Although the history of the development of the Octoechos is complicated, its application in our lives as Orthodox Christians need not be. Do you remember how I lived from weekend to weekend during high school and college? I wanted a way to connect my Sunday morning faith to the other days of the week. For me, it was a great discovery to learn of the Orthodox faith and its daily cycle of services. Here, finally, was a way to redeem and sanctify the time. Mondays no longer had to be merely the first day back at work or school. Instead, Monday became a day to call to mind the Angelic Powers gathered around the throne of God. Wednesday and Friday no longer had to be merely “hump day” and the end of the work week. Instead, they became days of repentance and the remembrance of the Holy Cross of our Lord. Now I had a framework within which to structure my weekly life, a way to always be reminded of the “real world” in which we as Christians truly dwell. The “weekly cycle” as expressed in the Daily Offices of the Church offers all of us as Orthodox Christians opportunities for spiritual edification and growth by redeeming and sanctifying the very weeks, days, hours, and minutes of our lives.


Alexei Krindatch, ed.
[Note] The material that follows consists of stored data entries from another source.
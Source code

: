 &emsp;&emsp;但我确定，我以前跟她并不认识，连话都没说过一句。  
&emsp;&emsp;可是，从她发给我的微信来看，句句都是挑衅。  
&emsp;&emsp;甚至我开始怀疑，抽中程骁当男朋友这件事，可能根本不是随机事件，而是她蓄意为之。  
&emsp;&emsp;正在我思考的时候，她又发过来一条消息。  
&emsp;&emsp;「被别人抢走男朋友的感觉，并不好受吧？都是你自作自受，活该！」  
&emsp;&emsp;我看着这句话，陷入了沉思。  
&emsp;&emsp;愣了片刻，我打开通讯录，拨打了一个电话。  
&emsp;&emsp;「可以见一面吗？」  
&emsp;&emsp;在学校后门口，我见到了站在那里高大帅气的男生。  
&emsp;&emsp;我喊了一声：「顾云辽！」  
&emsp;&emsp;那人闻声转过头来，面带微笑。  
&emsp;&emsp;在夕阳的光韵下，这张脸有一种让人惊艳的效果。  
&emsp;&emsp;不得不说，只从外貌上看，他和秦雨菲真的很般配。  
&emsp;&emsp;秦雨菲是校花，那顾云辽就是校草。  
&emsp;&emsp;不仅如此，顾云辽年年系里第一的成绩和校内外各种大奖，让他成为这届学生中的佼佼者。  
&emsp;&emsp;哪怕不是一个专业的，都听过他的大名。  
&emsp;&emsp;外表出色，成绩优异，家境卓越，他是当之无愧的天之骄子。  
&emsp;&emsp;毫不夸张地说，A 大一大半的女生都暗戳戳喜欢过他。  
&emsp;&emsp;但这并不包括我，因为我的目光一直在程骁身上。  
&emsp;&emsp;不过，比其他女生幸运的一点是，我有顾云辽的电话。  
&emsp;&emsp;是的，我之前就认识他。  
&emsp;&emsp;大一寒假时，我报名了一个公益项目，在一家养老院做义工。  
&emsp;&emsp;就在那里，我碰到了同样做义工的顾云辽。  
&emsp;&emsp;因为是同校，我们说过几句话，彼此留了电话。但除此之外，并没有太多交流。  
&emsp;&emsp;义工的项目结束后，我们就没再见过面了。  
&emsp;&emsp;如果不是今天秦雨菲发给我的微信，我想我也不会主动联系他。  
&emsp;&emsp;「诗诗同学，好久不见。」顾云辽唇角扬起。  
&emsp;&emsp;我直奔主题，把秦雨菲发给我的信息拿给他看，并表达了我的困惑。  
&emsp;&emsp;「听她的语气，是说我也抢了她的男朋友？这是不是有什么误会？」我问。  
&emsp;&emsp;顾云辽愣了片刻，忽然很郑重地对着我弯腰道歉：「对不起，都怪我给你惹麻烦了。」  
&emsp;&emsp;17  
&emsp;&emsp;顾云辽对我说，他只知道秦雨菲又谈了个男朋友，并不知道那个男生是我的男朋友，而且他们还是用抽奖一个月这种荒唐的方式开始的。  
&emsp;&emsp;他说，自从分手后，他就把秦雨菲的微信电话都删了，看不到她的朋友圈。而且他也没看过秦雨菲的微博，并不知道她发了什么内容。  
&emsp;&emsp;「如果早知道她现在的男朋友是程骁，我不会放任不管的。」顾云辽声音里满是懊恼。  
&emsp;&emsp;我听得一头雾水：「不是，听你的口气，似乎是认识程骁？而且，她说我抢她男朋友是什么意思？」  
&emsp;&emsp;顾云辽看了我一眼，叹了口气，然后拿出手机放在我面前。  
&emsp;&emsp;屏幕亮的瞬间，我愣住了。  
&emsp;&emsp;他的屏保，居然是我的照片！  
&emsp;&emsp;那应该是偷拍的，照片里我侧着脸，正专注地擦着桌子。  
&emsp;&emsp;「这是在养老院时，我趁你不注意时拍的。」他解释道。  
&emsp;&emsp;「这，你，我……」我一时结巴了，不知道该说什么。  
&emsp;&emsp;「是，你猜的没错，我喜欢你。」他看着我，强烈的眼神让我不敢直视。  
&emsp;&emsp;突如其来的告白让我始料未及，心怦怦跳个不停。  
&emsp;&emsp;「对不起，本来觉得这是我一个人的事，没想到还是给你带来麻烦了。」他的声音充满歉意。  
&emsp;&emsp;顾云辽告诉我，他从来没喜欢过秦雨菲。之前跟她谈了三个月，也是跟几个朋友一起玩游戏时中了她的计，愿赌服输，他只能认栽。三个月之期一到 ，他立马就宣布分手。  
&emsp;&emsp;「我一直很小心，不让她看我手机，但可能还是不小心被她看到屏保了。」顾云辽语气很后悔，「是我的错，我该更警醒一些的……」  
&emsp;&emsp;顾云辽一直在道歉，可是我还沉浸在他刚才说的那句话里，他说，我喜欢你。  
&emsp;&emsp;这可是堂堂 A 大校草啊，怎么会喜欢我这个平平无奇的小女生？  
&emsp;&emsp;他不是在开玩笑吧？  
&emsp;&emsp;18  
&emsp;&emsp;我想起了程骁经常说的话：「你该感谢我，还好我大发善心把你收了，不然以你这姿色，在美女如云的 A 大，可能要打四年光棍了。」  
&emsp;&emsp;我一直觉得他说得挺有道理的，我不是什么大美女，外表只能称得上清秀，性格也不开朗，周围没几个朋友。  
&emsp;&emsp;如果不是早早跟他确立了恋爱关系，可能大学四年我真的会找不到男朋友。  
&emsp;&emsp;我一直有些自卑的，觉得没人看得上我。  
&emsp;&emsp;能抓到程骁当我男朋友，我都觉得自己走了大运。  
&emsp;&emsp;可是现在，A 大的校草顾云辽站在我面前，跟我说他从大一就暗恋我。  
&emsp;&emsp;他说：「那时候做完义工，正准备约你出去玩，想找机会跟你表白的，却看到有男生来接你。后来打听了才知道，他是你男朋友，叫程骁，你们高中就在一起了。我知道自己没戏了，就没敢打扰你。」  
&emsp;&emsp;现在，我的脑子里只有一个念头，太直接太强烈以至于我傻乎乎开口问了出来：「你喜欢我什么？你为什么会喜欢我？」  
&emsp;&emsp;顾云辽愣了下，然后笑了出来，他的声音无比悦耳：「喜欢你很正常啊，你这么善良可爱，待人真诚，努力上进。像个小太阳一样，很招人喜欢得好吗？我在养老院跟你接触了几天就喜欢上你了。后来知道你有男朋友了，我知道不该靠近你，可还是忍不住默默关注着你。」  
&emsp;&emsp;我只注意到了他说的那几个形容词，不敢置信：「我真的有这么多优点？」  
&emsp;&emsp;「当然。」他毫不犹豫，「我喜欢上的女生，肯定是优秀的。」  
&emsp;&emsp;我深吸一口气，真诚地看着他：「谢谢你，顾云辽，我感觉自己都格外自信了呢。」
Atlas of American Orthodox Christian Churches (Brookline, MA: Holy Cross Orthodox Press, 2011), 143.

 

[ii] See Job Getcha, The Typikon Decoded: An Explanation of Byzantine Liturgical Practice (Crestwood, NY: SVS Press, 2013), 24-31.

 

[iii] There are eight services each day: Vespers, Compline, Midnight Office, Matins, 1st Hour, 3rd Hour, 6th Hour, and 9th Hour.

 

[iv] Stichera is plural for sticheron, a word that refers to a short hymn between Psalm verses. The Psalm verse is called a stichos (pl. stichoi).

 

[v] A kontakion (plural, kontakia) is a hymn sung after the sixth ode of a canon. It is followed by another hymn called an oikos (plural, oikoi).